◆ **What to work on**: Using the data below, return the stretch from the line that contains "Articles/Content/Code:<br>" through the line that contains "- Django Version: [e.g. 4.2]", both included, exactly as it stands and nothing beyond it.

◆ **Given records**:
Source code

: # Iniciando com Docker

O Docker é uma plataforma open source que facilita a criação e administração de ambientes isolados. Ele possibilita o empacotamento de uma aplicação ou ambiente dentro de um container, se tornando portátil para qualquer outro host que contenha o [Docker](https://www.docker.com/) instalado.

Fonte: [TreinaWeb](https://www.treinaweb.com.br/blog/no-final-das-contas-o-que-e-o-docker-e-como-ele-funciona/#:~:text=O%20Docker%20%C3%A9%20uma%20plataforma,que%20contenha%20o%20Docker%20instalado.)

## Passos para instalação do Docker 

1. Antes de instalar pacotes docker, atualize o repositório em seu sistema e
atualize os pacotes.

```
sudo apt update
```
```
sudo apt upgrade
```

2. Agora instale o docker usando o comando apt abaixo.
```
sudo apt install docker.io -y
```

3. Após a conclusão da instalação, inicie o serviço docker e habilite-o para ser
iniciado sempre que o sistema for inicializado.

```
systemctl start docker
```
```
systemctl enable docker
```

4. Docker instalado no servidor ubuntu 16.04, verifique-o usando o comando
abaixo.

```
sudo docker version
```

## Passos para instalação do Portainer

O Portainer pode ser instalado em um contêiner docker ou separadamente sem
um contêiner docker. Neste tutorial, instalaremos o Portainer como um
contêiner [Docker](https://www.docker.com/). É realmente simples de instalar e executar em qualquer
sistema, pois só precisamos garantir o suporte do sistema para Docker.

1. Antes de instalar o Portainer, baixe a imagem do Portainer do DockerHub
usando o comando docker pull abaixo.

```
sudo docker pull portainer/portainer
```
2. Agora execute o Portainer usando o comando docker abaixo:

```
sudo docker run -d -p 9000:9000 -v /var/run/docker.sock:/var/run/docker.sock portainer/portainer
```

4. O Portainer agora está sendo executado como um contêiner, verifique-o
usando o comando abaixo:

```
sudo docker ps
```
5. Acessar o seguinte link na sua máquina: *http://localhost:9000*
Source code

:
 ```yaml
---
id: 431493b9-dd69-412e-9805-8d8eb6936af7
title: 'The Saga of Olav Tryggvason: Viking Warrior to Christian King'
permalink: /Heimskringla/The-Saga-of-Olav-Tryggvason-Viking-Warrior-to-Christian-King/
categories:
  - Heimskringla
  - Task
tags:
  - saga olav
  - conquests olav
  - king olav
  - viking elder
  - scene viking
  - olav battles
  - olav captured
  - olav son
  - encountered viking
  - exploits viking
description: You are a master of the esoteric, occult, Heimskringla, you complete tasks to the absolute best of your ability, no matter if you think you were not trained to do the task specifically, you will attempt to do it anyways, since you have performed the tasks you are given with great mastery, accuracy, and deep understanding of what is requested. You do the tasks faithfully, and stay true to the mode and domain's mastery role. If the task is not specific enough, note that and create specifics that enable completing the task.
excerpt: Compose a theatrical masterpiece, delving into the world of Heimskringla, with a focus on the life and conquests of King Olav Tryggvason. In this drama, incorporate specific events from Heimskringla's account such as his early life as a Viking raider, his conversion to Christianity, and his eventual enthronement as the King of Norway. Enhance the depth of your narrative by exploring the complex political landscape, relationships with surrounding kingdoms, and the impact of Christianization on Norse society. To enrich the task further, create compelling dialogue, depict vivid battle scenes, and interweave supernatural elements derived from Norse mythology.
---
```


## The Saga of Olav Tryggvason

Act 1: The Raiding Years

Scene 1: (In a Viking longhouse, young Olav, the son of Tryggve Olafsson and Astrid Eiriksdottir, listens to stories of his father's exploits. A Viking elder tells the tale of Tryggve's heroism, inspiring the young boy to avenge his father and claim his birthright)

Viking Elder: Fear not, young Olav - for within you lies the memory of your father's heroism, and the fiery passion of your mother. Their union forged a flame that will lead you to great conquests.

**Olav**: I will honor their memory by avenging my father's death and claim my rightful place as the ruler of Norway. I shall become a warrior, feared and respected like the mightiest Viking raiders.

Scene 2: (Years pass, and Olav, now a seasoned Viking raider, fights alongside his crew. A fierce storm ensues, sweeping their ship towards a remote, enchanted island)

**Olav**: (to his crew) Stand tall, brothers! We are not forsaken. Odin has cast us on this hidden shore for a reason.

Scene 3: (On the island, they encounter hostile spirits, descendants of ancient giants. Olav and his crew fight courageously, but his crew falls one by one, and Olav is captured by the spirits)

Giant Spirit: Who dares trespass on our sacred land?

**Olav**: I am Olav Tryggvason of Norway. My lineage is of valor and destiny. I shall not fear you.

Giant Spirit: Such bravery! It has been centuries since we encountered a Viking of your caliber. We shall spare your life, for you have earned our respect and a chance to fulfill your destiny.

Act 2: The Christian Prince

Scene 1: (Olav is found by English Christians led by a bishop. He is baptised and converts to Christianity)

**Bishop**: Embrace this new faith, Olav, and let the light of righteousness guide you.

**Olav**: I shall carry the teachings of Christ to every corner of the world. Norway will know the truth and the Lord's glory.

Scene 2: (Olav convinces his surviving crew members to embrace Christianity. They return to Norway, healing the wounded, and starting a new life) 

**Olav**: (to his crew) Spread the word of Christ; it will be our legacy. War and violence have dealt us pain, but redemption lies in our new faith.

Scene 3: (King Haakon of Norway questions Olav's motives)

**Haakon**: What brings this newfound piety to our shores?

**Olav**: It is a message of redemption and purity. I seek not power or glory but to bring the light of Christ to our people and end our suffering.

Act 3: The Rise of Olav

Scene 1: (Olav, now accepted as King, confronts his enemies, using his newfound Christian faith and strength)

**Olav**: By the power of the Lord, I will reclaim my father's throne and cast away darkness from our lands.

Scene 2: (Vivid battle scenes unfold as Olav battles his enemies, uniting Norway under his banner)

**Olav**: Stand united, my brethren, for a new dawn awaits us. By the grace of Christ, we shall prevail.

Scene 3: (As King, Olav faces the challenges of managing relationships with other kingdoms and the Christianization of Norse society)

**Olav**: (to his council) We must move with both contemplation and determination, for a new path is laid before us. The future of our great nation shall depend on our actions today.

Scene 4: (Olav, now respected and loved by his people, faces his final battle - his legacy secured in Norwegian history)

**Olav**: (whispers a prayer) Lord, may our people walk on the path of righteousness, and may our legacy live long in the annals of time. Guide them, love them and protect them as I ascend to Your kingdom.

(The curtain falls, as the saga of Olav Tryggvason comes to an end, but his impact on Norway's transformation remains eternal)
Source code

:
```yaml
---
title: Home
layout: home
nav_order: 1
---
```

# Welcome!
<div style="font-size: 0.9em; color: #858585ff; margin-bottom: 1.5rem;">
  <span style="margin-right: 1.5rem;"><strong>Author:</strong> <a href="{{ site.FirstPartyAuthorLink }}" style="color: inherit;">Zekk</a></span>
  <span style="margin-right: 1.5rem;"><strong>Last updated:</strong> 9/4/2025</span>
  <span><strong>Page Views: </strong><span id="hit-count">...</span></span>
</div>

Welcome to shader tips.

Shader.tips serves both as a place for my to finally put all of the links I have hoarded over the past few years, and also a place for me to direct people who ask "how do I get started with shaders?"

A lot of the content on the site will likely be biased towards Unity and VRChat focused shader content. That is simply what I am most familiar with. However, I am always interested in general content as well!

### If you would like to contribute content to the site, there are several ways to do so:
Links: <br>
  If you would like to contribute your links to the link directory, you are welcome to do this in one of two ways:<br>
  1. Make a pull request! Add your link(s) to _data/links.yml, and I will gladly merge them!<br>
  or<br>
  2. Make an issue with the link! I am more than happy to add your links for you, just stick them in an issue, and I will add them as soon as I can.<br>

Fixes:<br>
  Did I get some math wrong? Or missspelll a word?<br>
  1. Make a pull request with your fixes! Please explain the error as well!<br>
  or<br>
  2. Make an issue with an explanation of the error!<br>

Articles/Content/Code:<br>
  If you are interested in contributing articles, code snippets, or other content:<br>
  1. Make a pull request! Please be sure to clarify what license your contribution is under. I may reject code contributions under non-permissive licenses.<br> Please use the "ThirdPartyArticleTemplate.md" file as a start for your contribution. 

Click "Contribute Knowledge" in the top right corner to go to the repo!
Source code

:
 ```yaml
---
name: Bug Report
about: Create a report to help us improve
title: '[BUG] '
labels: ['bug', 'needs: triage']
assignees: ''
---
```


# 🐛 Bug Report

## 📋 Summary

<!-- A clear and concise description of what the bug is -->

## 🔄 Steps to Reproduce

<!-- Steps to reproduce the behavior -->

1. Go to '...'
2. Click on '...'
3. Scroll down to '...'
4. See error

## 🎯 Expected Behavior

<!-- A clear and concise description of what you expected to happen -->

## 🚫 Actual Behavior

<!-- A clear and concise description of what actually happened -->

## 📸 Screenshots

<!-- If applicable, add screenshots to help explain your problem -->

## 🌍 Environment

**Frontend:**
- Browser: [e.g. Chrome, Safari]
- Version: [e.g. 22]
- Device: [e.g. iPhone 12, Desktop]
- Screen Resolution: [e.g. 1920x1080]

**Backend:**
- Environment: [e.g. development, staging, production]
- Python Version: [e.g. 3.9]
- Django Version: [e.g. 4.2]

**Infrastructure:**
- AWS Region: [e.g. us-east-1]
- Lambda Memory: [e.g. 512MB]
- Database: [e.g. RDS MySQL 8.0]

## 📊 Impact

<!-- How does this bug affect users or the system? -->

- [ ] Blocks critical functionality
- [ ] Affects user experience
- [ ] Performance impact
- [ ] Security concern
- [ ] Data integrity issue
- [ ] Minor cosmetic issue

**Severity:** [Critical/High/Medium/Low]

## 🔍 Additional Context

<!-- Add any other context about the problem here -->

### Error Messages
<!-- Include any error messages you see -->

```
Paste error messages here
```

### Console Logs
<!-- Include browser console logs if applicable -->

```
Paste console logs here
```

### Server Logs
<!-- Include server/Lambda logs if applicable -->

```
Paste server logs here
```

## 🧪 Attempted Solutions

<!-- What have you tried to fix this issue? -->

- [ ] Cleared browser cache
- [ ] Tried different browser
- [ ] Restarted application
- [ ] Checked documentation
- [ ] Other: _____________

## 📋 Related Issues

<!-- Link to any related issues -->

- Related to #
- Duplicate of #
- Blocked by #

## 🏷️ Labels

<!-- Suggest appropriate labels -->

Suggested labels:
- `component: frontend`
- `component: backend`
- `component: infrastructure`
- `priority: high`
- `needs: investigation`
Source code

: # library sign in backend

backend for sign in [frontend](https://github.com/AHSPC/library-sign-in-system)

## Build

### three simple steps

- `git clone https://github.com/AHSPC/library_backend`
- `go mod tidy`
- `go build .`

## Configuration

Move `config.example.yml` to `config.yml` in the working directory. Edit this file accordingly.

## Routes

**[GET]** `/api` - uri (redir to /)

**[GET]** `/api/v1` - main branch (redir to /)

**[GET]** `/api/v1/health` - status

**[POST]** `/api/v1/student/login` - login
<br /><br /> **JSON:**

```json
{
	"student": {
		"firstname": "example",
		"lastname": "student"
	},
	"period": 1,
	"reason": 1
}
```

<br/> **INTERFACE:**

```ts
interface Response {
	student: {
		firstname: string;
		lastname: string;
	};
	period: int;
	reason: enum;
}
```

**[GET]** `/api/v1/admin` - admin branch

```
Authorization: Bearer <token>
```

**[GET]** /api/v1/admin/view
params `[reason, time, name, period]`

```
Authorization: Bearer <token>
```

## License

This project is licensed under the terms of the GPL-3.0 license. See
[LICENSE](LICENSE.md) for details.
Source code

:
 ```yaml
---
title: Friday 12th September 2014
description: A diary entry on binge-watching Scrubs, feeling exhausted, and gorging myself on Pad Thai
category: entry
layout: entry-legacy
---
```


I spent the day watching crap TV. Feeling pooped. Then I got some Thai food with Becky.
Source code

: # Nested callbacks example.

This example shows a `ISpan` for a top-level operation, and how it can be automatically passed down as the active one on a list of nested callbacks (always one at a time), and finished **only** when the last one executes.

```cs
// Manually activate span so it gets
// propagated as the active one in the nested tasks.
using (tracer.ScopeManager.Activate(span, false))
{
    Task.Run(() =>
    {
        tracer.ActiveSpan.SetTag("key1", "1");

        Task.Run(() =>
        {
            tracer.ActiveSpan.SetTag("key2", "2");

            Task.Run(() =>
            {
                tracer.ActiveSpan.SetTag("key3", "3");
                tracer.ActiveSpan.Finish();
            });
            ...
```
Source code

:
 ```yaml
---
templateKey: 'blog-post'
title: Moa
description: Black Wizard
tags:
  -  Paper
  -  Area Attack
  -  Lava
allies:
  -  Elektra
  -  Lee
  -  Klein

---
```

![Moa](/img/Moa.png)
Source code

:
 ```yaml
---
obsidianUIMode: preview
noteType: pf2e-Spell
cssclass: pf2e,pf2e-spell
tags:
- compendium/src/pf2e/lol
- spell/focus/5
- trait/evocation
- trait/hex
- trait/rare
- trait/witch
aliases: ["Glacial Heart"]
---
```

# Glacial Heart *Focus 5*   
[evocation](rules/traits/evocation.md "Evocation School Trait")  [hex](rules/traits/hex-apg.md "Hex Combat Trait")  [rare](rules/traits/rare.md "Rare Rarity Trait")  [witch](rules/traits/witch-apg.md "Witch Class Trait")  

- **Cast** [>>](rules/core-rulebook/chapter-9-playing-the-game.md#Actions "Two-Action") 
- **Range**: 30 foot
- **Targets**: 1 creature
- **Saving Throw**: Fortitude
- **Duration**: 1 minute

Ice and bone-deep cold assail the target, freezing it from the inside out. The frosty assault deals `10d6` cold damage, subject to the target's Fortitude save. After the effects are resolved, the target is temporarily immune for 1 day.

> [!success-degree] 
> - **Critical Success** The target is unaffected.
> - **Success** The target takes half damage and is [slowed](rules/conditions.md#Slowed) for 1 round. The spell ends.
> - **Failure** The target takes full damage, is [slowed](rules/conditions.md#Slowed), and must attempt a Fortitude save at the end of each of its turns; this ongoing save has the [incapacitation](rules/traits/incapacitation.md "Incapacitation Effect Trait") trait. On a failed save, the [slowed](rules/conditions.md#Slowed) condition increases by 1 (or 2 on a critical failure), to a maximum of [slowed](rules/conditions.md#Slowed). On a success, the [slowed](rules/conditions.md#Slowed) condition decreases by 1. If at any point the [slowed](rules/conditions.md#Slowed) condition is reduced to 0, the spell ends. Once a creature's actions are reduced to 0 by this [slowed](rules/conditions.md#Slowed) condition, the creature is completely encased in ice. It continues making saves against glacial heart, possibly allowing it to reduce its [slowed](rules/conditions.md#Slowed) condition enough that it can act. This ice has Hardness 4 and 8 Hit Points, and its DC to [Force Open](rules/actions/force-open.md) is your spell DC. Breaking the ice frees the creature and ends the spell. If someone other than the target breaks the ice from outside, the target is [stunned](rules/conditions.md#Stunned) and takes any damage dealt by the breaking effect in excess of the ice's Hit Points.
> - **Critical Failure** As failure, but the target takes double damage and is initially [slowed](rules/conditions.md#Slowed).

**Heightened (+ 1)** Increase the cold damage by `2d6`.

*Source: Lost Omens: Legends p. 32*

◆ **Output for this exercise**:
Articles/Content/Code:<br>
  If you are interested in contributing articles, code snippets, or other content:<br>
  1. Make a pull request! Please be sure to clarify what license your contribution is under. I may reject code contributions under non-permissive licenses.<br> Please use the "ThirdPartyArticleTemplate.md" file as a start for your contribution. 

Click "Contribute Knowledge" in the top right corner to go to the repo!
Source code

:
 ```yaml
---
name: Bug Report
about: Create a report to help us improve
title: '[BUG] '
labels: ['bug', 'needs: triage']
assignees: ''
---
```


# 🐛 Bug Report

## 📋 Summary

<!-- A clear and concise description of what the bug is -->

## 🔄 Steps to Reproduce

<!-- Steps to reproduce the behavior -->

1. Go to '...'
2. Click on '...'
3. Scroll down to '...'
4. See error

## 🎯 Expected Behavior

<!-- A clear and concise description of what you expected to happen -->

## 🚫 Actual Behavior

<!-- A clear and concise description of what actually happened -->

## 📸 Screenshots

<!-- If applicable, add screenshots to help explain your problem -->

## 🌍 Environment

**Frontend:**
- Browser: [e.g. Chrome, Safari]
- Version: [e.g. 22]
- Device: [e.g. iPhone 12, Desktop]
- Screen Resolution: [e.g. 1920x1080]

**Backend:**
- Environment: [e.g. development, staging, production]
- Python Version: [e.g. 3.9]
- Django Version: [e.g. 4.2]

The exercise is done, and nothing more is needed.